[[ Records for this task, beginning ]]

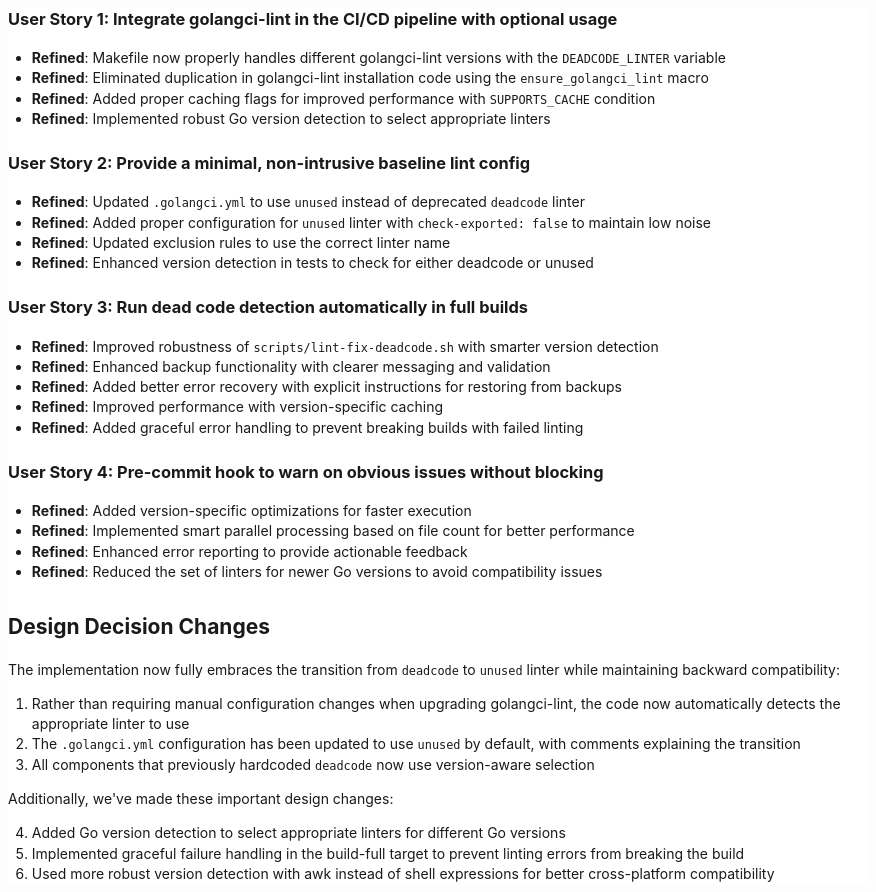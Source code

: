 ### User Story 1: Integrate golangci-lint in the CI/CD pipeline with optional usage

- **Refined**: Makefile now properly handles different golangci-lint versions with the `DEADCODE_LINTER` variable
- **Refined**: Eliminated duplication in golangci-lint installation code using the `ensure_golangci_lint` macro
- **Refined**: Added proper caching flags for improved performance with `SUPPORTS_CACHE` condition
- **Refined**: Implemented robust Go version detection to select appropriate linters

### User Story 2: Provide a minimal, non-intrusive baseline lint config

- **Refined**: Updated `.golangci.yml` to use `unused` instead of deprecated `deadcode` linter
- **Refined**: Added proper configuration for `unused` linter with `check-exported: false` to maintain low noise
- **Refined**: Updated exclusion rules to use the correct linter name
- **Refined**: Enhanced version detection in tests to check for either deadcode or unused

### User Story 3: Run dead code detection automatically in full builds

- **Refined**: Improved robustness of `scripts/lint-fix-deadcode.sh` with smarter version detection
- **Refined**: Enhanced backup functionality with clearer messaging and validation
- **Refined**: Added better error recovery with explicit instructions for restoring from backups
- **Refined**: Improved performance with version-specific caching
- **Refined**: Added graceful error handling to prevent breaking builds with failed linting

### User Story 4: Pre-commit hook to warn on obvious issues without blocking

- **Refined**: Added version-specific optimizations for faster execution
- **Refined**: Implemented smart parallel processing based on file count for better performance
- **Refined**: Enhanced error reporting to provide actionable feedback
- **Refined**: Reduced the set of linters for newer Go versions to avoid compatibility issues

## Design Decision Changes

The implementation now fully embraces the transition from `deadcode` to `unused` linter while maintaining backward compatibility:

1. Rather than requiring manual configuration changes when upgrading golangci-lint, the code now automatically detects the appropriate linter to use
2. The `.golangci.yml` configuration has been updated to use `unused` by default, with comments explaining the transition
3. All components that previously hardcoded `deadcode` now use version-aware selection

Additionally, we've made these important design changes:

4. Added Go version detection to select appropriate linters for different Go versions
5. Implemented graceful failure handling in the build-full target to prevent linting errors from breaking the build
6. Used more robust version detection with awk instead of shell expressions for better cross-platform compatibility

[[ Records for this task, end ]]

● What to produce:
Whenever the string "linting" shows up in a line above, copy that line.

● Result of the exercise:
- **Refined**: Added graceful error handling to prevent breaking builds with failed linting
5. Implemented graceful failure handling in the build-full target to prevent linting errors from breaking the build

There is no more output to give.